The question whether Christians are to expect perfect sanctification in this life, of which Mr. Mahan so often speaks, evidently depends on the question, whether there is evidence that any
have attained or will attain to it. And we have seen that no such evidence can be derived from any of the topics of argument already examined. We are now to inquire, whether there is other evidence of this.
DO ANY BELIEVERS ATTAIN TO COMPLETE HOLINESS IN THE PRESENT
Mr. Mahan says:
“ There is positive evidence that some did attain to a state of entire sanctification.” (Disc. p. 38.) The texts he produces are Gal. 2: 20; 1 Thess. 2: 10; 1.Cor. 4: 4; Acts 20: 26; Phil. 4: 9, 3:7; 1 Cor. 11: 1; i John 3: 20, 4: 17, 18; Rev. 14: 4,5; Is. 6: 5–8. He might have added 1 John 1: 7, 9, 2: 5, 3: 3,9; and many others.
Now the Bible is a very precious book, and is worthy of being studied with the utmost care. Mr. Mahan is sensible of
this, and, in various instances, shows that he is not disposed to adopt that sense of a passage which first offers itself to the mind of the reader, but thinks it proper and necessary to look into the context, to compare different parts of Scripture, and to examine all the circumstances of the case, in order to discover the exact meaning which the sacred writers had in their own minds, and which they intended to convey to others. And although liable to err in the results of his inquiries, he is certainly right in thinking, that we cannot always determine the true meaning of particular texts, by the sound or even the sense of the words, taken by themselves, and that we are often unable to come to a just and satisfactory conclusion, without a careful, patient and even protracted examination.

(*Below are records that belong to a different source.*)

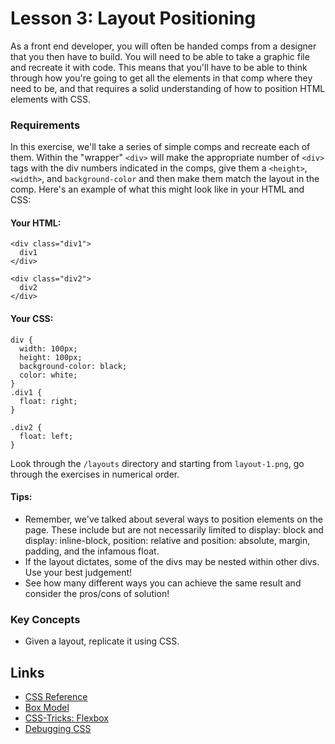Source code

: # Lesson 3: Layout Positioning

As a front end developer, you will often be handed comps from a designer that you then have to build. You will need to be able to take a graphic file and recreate it with code. This means that you'll have to be able to think through how you're going to get all the elements in that comp where they need to be, and that requires a solid understanding of how to position HTML elements with CSS.

### Requirements

In this exercise, we'll take a series of simple comps and recreate each of them. Within the "wrapper" `<div>` will make the appropriate number of `<div>` tags with the div numbers indicated in the comps, give them a `<height>`, `<width>`, and `background-color` and then make them match the layout in the comp. Here's an example of what this might look like in your HTML and CSS:

#### Your HTML:
```
<div class="div1">
  div1
</div>

<div class="div2">
  div2
</div>
```

#### Your CSS:

```
div {
  width: 100px;
  height: 100px;
  background-color: black;
  color: white;
}
.div1 {
  float: right;
}

.div2 {
  float: left;
}
```

Look through the `/layouts` directory and starting from `layout-1.png`, go through the exercises in numerical order. 

#### Tips:

- Remember, we've talked about several ways to position elements on the page. These include but are not necessarily limited to display: block and display: inline-block, position: relative and position: absolute, margin, padding, and the infamous float.
- If the layout dictates, some of the divs may be nested within other divs. Use your best judgement!
- See how many different ways you can achieve the same result and consider the pros/cons of solution!

### Key Concepts

- Given a layout, replicate it using CSS. 

## Links 

- [CSS Reference](https://developer.mozilla.org/en-US/docs/Web/CSS/Reference)
- [Box Model](https://developer.mozilla.org/en-US/docs/Learn/CSS/Introduction_to_CSS/Box_modelm)
- [CSS-Tricks: Flexbox](https://css-tricks.com/snippets/css/a-guide-to-flexbox/)
- [Debugging CSS](https://developer.mozilla.org/en-US/docs/Learn/CSS/Introduction_to_CSS/Debugging_CSS)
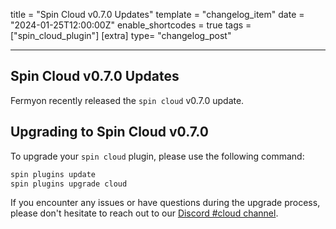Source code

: title = "Spin Cloud v0.7.0 Updates"
template = "changelog_item"
date = "2024-01-25T12:00:00Z"
enable_shortcodes = true
tags = ["spin_cloud_plugin"]
[extra]
type= "changelog_post"

---

## Spin Cloud v0.7.0 Updates

Fermyon recently released the `spin cloud` v0.7.0 update. 


## Upgrading to Spin Cloud v0.7.0

To upgrade your `spin cloud` plugin, please use the following command:

```bash
spin plugins update
spin plugins upgrade cloud
```

If you encounter any issues or have questions during the upgrade process, please don't hesitate to reach out to our [Discord #cloud channel](https://www.fermyon.com/discord).
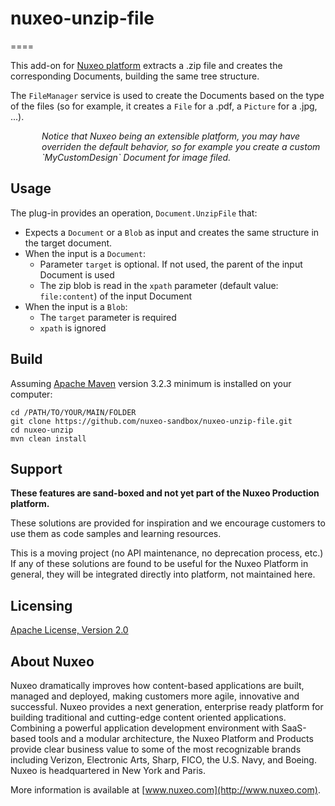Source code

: # nuxeo-unzip-file
====

This add-on for [Nuxeo platform](http://www.nuxeo.com) extracts a .zip file and creates the corresponding Documents, building the same tree structure.

The `FileManager` service is used to create the Documents based on the type of the files (so for example, it creates a `File` for a .pdf, a `Picture` for a .jpg, ...).

<div style="margin-left: 50px; font-style: italic;">
Notice that Nuxeo being an extensible platform, you may have overriden the default behavior, so for example you create a custom `MyCustomDesign` Document for image filed.
</div>

## Usage
The plug-in provides an operation, `Document.UnzipFile` that:

* Expects a `Document` or a `Blob` as input and creates the same structure in the target document.
* When the input is a `Document`:
  * Parameter `target` is optional. If not used, the parent of the input Document is used
  * The zip blob is read in the `xpath` parameter (default value: `file:content`) of the input Document
* When the input is a `Blob`:
  * The `target` parameter is required
  * `xpath` is ignored



## Build

Assuming [Apache Maven](https://maven.apache.org) version 3.2.3 minimum is installed on your computer:

```
cd /PATH/TO/YOUR/MAIN/FOLDER
git clone https://github.com/nuxeo-sandbox/nuxeo-unzip-file.git
cd nuxeo-unzip
mvn clean install
```

## Support

**These features are sand-boxed and not yet part of the Nuxeo Production platform.**

These solutions are provided for inspiration and we encourage customers to use them as code samples and learning resources.

This is a moving project (no API maintenance, no deprecation process, etc.) If any of these solutions are found to be useful for the Nuxeo Platform in general, they will be integrated directly into platform, not maintained here.


## Licensing

[Apache License, Version 2.0](http://www.apache.org/licenses/LICENSE-2.0)


## About Nuxeo

Nuxeo dramatically improves how content-based applications are built, managed and deployed, making customers more agile, innovative and successful. Nuxeo provides a next generation, enterprise ready platform for building traditional and cutting-edge content oriented applications. Combining a powerful application development environment with SaaS-based tools and a modular architecture, the Nuxeo Platform and Products provide clear business value to some of the most recognizable brands including Verizon, Electronic Arts, Sharp, FICO, the U.S. Navy, and Boeing. Nuxeo is headquartered in New York and Paris.

More information is available at [www.nuxeo.com](http://www.nuxeo.com).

According to this just principle, the texts which seem, at first view, to assert or imply that believers attain to complete holiness in the present life, must be thoroughly examined, and their true meaning determined. And here it should be remembered, that the prophets and apostles wrote in a very free, unembarrassed and artless manner. Their object was not to settle the disputes which might be got up by speculating, adventurous minds, but to give important instruction to men of teachable and honest hearts. Their manner of writing is indeed such, that an advocate of Universalism, or Socinianism, or almost any other error, may find texts, which, taken alone, will appear in his favor. The advocates of the doctrine of Perfection," which I believe to be an error, argue very plausibly in support of their doctrine from a variety of passages, construed in a particular way. There are even more texts than they have mentioned, which
may appear to favor their cause. They argue from the passages which set forth the provisions and promises of the gos pel, and the prayers of believers. These passages, understood as they possibly may be, would seem to countenance the doctrine of perfection. But we must inquire, whether, on a fair examination, we can understand the passages in this way, consistently with other parts of the Bible, and with well known facts. The texts which Mr. Mahan quotes, and others which he might quote, if taken by themselves, and understood in the highest and most absolute sense, would prove that at least some believers attain to perfect holiness in this life. Job was a perfect and upright man. Some are said to have followed the Lord wholly. God planted Israel wholly a right seed. Some walked in all the commandments and ordinances of God blameless.